Öyle nereye gidiyon Bass, daha karpuz kesecedik!

Öyle nereye gidiyonBass, daha karpuz kesecedik!
Biliyorsunuz ABD Ankara Büyükelçisi John Bass, büyükelçilikte görevli polis memuru Metin Topuz’un FETÖ şüphesiyle tutuklanmasının ardından ortalığı ayağa kaldırmakla kalmamış, işi vize krizine dek götürmüştü…
Yahu bu adam dokunulmazlık zırhıyla korunan bir diplomat değil; Türkiye’deki hukuk sistemine bağlı bir TC vatandaşı. Sen neden rahatsız oluyorsun ki demeye kalmadan işin rengi belli oldu.

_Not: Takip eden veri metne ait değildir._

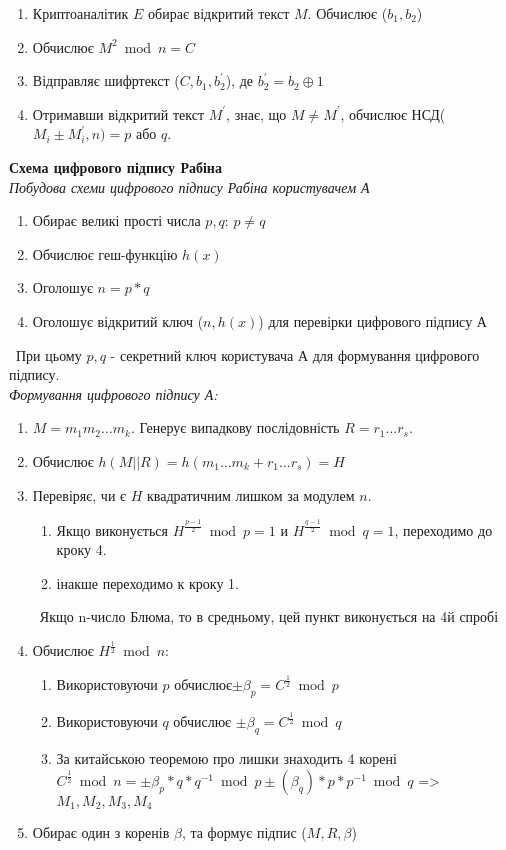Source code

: \begin{enumerate}
        \item  Криптоаналітик $E$ обирає відкритий текст $M$. Обчислює ($b_1,b_2$)
        \item Обчислює $M^2\bmod n=C$
        \item Відправляє шифртекст ($C, b_1,b^{'}_2$), де $b^{'}_2=b_2 \oplus 1$
        \item Отримавши відкритий текст $M^{'}$, знає, що $M\ne M^{'}$, обчислює НСД($M_i\pm M^{'}_i,n)=p$ або $q$.
\end{enumerate}

\textbf{Схема цифрового підпису Рабіна}\\
\textit{Побудова схеми цифрового підпису Рабіна користувачем А}

\begin{enumerate}
        \item Обирає великі прості числа $p,q$: $p\ne q$
        \item Обчислює геш-функцію $h(x)$
        \item Оголошує $n=p*q$
        \item Оголошує відкритий ключ ($n, h(x)$) для перевірки цифрового підпису А     
\end{enumerate}
\ При цьому $p,q$ - секретний ключ користувача А для формування цифрового підпису.\\
\textit{Формування цифрового підпису А:}

\begin{enumerate}
        \item   $M =m_1m_2…m_k$. Генерує випадкову послідовність $R=r_1…r_s$.
        \item   Обчислює $h(M||R)=h(m_1…m_k+r_1…r_s)=H$
        \item Перевіряє, чи є $H$ квадратичним лишком за модулем $n$.
        \begin{enumerate}
                \item Якщо виконується $H^{\frac{p-1}{2}}\bmod p=1$ и $H^{\frac{q-1}{2}}\bmod q=1$, переходимо до кроку 4.
                \item інакше переходимо к кроку 1.
        \end{enumerate}
\ Якщо n-число Блюма, то в средньому, цей пункт виконується на 4й спробі
    \item       Обчислює $H^{\frac{1}{2}}\bmod n$:
    \begin{enumerate}
    \item       Використовуючи $p$ обчислює$\pm \beta_p=C^{\frac{1}{2}}\bmod p$
    \item Використовуючи $q$ обчислює $\pm \beta_q=C^{\frac{1}{2}}\bmod q$
    \item   За китайською теоремою про лишки знаходить 4 корені $C^{\frac{1}{2}}\bmod n={\pm \beta_p*q*q^{-1}\bmod p \pm ( \beta_q)*p*p^{-1}\bmod q}$ =>{ $M_1,M_2,M_3,M_4$}
\end{enumerate}
   \item Обирає один з коренів $\beta$, та формує підпис ($M,R, \beta$)
\end{enumerate}

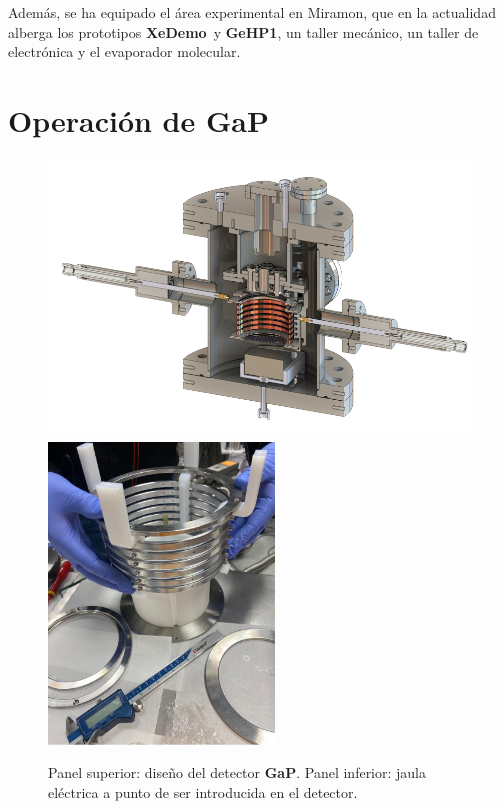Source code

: \documentclass[12pt,a4paper,article]{report} %
\def\xed{{\bf XeDemo}}
\def\ged{{\bf GeHP1}}
\def\gap{{\bf GaP}}
\begin{document}
Además, se ha equipado el área experimental en Miramon,  que en la actualidad alberga los prototipos \xed\ y \ged, un taller mecánico, un taller de electrónica y el evaporador  molecular. 


\section*{Operación de \gap}
\begin{figure}[bht!]
\begin{center}
\includegraphics[width=12cm]{img/gap.png}
\includegraphics[width=6cm]{img/gap-fc.png}
\caption{Panel superior: diseño del detector \gap. Panel inferior: jaula eléctrica a punto de ser introducida en el detector.}
\label{fig:gap}
\end{center}
\end{figure}
\end{document}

Biz acaba bu tantanayı bir süre sonra basıp gidecek olan Bass mı çıkarıyor, demeye kalmadan ABD’den destek geldi; anladık ki olağan şüpheli sadece Bass değil, ABD de işin içindeydi!
Anlatayım:
1982 yılından bu yana ABD Büyükelçiliği’nde çalışan FETÖ şüphelisi Metin Topuz, öyle durduk yerde sorguya alınmamış.
Savcılık, 17-25 Aralık sivil darbe girişimi döneminde hangi polis kimlerle konuşmuş diye bir araştırma yapmış.
Araştırmanın sonucunda en fazla görüşülen kişinin Metin Topuz olduğu görülmüş.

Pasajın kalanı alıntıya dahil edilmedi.